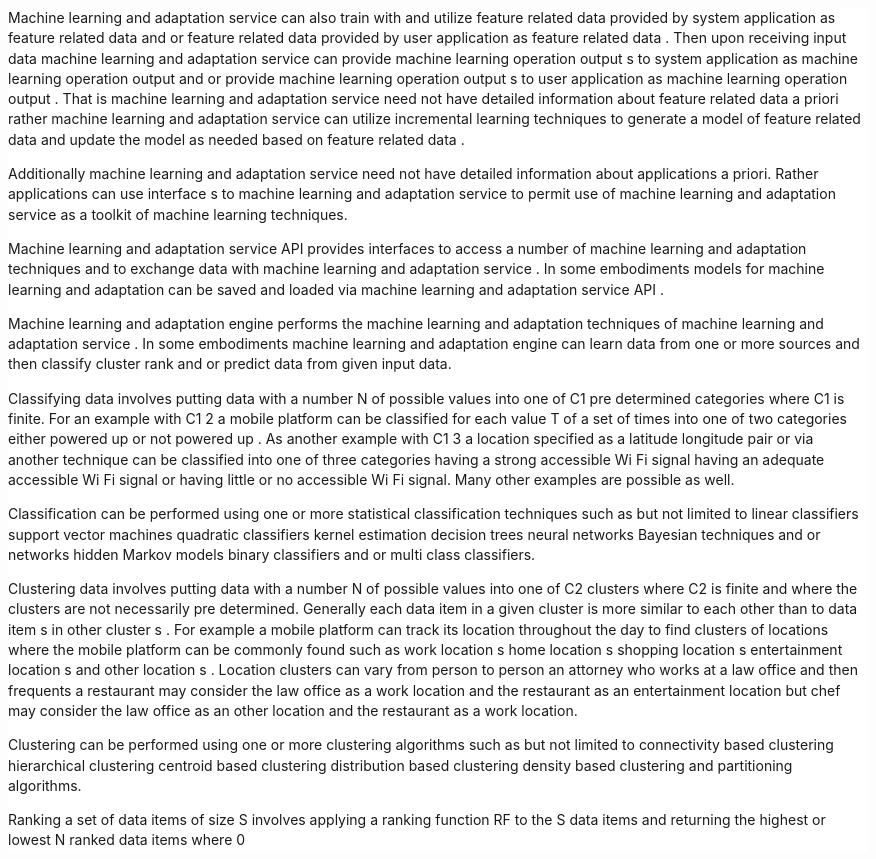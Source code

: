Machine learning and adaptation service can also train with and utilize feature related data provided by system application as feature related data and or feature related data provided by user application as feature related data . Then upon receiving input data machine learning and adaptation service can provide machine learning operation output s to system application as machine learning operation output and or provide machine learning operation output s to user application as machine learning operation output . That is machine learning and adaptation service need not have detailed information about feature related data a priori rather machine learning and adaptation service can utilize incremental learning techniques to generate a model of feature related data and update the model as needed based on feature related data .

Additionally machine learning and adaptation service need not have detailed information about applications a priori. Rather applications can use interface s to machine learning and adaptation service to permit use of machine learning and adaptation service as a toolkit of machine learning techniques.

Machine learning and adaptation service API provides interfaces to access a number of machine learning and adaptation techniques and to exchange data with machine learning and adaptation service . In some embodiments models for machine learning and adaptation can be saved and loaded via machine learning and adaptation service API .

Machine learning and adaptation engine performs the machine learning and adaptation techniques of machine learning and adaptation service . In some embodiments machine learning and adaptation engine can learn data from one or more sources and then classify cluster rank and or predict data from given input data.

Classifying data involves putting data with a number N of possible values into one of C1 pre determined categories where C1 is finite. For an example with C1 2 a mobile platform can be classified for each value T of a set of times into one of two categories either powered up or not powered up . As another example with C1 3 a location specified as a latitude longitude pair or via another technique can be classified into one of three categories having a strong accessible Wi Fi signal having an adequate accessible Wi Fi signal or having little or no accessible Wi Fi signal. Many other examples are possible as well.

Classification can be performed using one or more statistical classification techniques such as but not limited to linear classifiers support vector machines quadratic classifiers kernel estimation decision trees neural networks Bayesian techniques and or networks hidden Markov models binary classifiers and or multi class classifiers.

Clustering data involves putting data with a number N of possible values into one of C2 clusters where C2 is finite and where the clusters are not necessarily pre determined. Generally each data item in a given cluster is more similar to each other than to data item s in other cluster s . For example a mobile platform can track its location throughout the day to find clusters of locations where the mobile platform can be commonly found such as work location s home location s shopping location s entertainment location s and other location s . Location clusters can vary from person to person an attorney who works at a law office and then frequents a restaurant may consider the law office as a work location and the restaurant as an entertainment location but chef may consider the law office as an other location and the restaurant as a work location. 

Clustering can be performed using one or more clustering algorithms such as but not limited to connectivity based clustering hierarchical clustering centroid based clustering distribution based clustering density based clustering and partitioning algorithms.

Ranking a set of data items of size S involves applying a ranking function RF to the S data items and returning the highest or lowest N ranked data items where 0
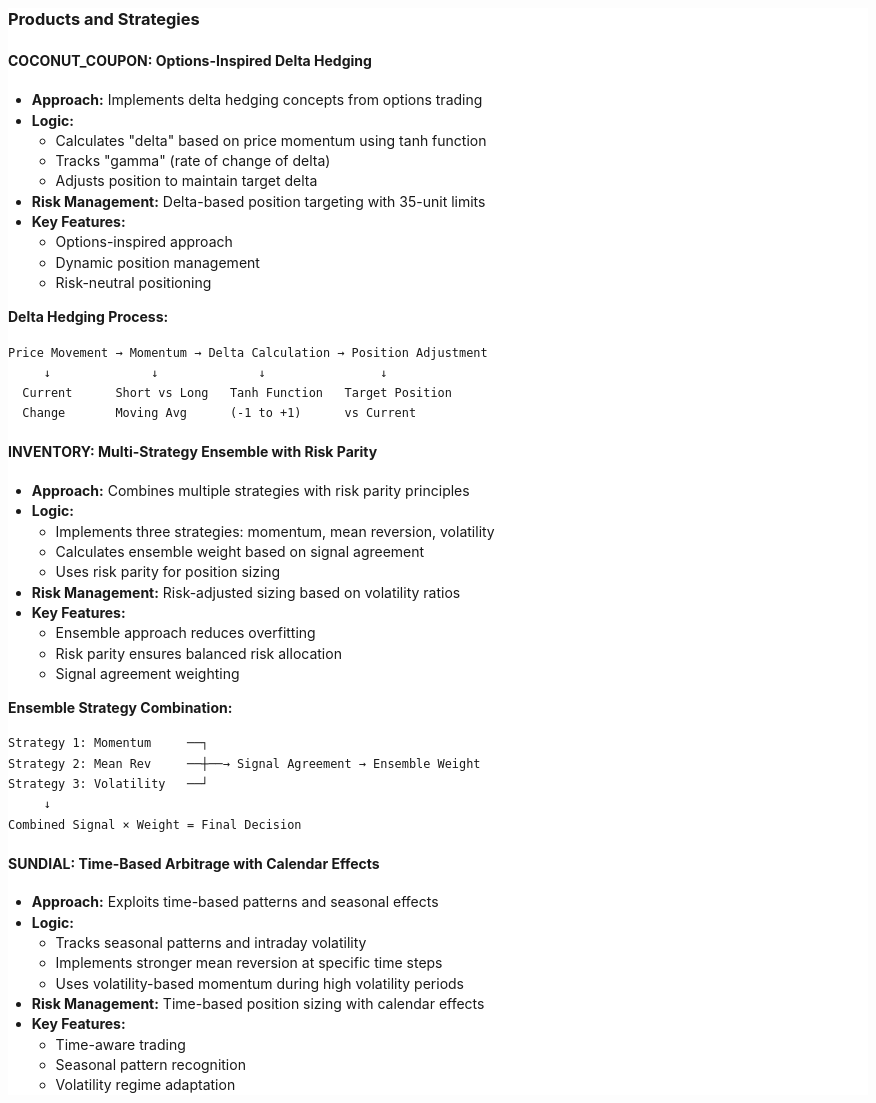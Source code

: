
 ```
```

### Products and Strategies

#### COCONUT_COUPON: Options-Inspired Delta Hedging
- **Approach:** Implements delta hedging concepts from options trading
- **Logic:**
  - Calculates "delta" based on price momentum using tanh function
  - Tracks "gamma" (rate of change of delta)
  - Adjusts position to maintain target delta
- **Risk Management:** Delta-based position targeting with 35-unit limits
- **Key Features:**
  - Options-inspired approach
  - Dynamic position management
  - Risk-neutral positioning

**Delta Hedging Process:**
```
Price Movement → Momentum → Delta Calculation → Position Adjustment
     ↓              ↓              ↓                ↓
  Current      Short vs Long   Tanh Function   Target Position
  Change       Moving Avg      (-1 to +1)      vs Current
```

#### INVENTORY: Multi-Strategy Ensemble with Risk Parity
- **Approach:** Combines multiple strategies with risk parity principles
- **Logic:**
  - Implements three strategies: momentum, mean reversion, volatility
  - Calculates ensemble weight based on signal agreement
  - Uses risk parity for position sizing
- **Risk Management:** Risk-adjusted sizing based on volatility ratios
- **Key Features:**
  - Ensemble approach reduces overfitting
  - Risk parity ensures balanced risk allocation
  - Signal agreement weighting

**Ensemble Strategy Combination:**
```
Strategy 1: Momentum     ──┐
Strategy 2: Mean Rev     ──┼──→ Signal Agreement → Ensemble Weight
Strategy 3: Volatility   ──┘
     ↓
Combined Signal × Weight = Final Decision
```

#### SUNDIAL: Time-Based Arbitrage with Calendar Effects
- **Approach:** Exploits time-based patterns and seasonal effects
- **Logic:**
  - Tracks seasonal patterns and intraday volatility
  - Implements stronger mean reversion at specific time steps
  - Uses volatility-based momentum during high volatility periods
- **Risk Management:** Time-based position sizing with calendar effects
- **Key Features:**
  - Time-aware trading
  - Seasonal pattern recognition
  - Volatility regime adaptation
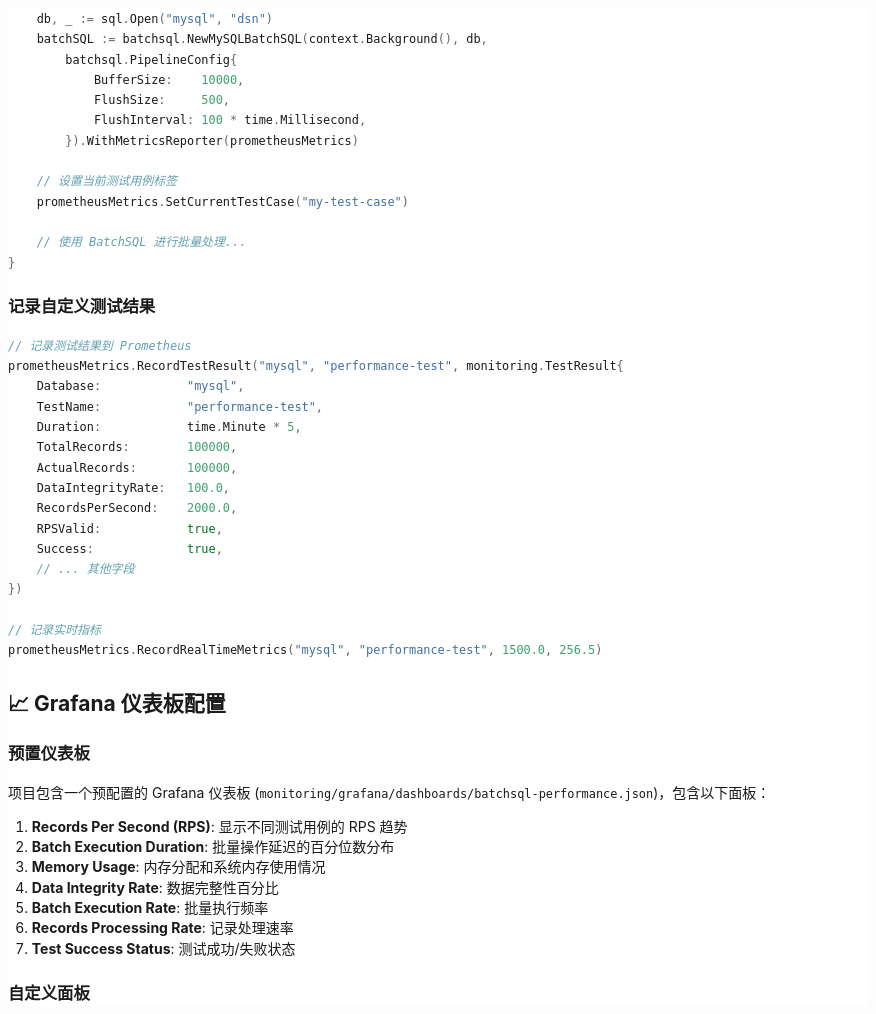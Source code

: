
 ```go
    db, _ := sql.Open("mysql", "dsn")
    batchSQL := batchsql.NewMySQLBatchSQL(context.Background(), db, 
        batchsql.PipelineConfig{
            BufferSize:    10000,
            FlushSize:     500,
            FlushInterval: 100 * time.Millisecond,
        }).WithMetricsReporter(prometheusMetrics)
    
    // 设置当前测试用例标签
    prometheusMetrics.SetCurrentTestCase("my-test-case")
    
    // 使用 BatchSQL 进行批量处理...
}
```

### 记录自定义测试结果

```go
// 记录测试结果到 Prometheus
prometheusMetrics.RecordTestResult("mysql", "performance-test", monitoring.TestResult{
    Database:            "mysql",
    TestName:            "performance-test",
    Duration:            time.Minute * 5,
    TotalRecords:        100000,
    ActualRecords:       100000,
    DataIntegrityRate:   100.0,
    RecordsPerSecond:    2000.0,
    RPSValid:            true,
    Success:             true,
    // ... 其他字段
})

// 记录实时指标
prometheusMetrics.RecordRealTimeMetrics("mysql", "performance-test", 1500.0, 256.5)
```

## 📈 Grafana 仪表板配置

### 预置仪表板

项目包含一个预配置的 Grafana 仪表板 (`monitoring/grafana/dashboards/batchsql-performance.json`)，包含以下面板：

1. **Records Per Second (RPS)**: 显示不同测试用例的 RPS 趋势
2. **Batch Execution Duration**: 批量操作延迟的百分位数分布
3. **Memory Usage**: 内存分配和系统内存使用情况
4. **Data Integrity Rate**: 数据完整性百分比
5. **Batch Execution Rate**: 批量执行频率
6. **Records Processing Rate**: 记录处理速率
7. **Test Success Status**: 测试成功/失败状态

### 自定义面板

# # # #

### TASK REQUIREMENTS
Go through the entries and return each line where the word "Uses" appears.

### RESPONSE
  - Uses risk parity for position sizing
  - Uses volatility-based momentum during high volatility periods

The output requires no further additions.